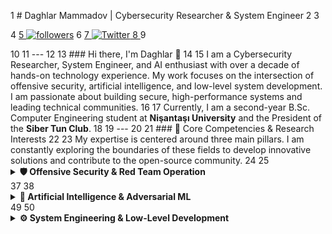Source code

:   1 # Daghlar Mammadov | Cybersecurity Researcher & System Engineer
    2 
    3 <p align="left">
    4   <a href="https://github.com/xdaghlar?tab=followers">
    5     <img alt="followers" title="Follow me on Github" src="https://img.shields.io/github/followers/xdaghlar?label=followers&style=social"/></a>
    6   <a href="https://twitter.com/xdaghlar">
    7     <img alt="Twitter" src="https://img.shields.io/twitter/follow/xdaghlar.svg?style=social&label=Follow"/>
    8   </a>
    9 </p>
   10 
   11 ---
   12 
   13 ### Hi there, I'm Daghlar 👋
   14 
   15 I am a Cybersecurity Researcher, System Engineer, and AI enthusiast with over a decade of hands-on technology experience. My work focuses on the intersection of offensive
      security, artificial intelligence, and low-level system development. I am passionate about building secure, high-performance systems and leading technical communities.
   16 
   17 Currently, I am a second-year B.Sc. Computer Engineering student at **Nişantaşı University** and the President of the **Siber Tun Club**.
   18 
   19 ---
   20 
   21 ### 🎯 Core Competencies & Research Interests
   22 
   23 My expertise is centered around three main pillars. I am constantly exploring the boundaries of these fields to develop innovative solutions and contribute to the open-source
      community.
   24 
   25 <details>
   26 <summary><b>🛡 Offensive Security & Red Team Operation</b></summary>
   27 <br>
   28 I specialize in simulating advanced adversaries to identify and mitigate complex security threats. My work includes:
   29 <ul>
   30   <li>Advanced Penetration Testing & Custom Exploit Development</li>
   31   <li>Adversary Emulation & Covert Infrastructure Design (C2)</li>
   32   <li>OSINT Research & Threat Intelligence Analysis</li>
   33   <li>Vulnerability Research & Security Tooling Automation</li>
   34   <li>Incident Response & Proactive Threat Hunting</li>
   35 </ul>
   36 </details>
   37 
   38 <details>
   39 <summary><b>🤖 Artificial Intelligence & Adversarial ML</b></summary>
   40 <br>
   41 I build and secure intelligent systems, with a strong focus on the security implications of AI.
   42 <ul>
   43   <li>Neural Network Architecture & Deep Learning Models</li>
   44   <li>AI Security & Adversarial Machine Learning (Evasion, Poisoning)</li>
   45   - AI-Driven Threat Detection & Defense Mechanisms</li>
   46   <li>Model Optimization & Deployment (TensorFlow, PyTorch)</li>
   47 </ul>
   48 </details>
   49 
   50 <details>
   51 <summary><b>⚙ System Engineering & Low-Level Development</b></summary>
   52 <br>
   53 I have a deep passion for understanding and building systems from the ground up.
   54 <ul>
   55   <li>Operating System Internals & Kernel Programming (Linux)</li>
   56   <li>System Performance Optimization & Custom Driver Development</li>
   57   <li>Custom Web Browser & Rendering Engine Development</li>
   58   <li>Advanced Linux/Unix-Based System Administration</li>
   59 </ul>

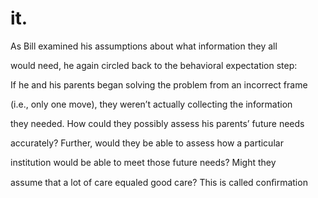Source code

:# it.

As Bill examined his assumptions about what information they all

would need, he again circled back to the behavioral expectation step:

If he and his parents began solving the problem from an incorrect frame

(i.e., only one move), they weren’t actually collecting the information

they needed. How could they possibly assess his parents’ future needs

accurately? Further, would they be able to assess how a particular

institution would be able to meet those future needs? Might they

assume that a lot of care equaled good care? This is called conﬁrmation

_ _ _ _ _ _ _

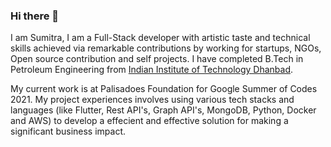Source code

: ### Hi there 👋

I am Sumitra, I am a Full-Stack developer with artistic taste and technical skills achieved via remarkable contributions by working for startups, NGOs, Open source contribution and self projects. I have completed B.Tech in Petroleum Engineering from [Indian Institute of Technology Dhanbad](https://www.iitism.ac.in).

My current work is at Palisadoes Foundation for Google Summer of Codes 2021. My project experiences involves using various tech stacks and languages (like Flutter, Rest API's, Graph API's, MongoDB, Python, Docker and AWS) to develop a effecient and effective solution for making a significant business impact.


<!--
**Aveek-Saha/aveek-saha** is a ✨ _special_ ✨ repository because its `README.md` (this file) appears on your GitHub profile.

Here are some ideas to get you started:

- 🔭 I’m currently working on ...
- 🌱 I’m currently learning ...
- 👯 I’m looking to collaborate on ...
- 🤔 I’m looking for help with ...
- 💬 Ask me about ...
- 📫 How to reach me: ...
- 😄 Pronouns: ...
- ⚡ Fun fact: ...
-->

_ _ _ _ _ _ _

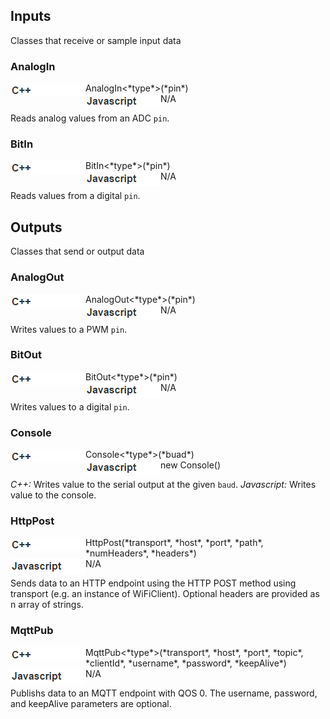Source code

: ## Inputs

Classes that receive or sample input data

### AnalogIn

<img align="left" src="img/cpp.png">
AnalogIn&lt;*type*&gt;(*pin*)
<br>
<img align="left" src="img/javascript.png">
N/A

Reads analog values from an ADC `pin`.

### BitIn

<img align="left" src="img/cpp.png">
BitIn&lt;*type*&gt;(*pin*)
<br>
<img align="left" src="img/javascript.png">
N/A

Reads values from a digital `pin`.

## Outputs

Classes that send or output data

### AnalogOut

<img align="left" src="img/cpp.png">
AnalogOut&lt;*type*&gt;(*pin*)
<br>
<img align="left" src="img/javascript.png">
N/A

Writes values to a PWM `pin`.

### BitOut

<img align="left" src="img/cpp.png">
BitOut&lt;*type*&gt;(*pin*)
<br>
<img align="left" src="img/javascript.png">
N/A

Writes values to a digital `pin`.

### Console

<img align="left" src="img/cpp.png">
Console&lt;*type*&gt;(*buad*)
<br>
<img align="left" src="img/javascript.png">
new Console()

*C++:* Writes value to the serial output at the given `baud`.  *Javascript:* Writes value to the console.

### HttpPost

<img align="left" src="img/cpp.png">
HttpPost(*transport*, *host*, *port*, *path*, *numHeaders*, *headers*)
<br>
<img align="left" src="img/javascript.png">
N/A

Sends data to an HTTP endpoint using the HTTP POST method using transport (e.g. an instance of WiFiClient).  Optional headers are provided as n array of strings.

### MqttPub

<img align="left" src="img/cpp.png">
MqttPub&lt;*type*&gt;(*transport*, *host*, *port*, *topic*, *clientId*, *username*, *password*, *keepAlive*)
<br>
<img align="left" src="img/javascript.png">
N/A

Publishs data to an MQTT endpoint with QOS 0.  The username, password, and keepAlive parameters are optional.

_ _ _ _ _ _ _

Using the listing, copy every line where the word "headers" shows up.

HttpPost(*transport*, *host*, *port*, *path*, *numHeaders*, *headers*)
Sends data to an HTTP endpoint using the HTTP POST method using transport (e.g. an instance of WiFiClient).  Optional headers are provided as n array of strings.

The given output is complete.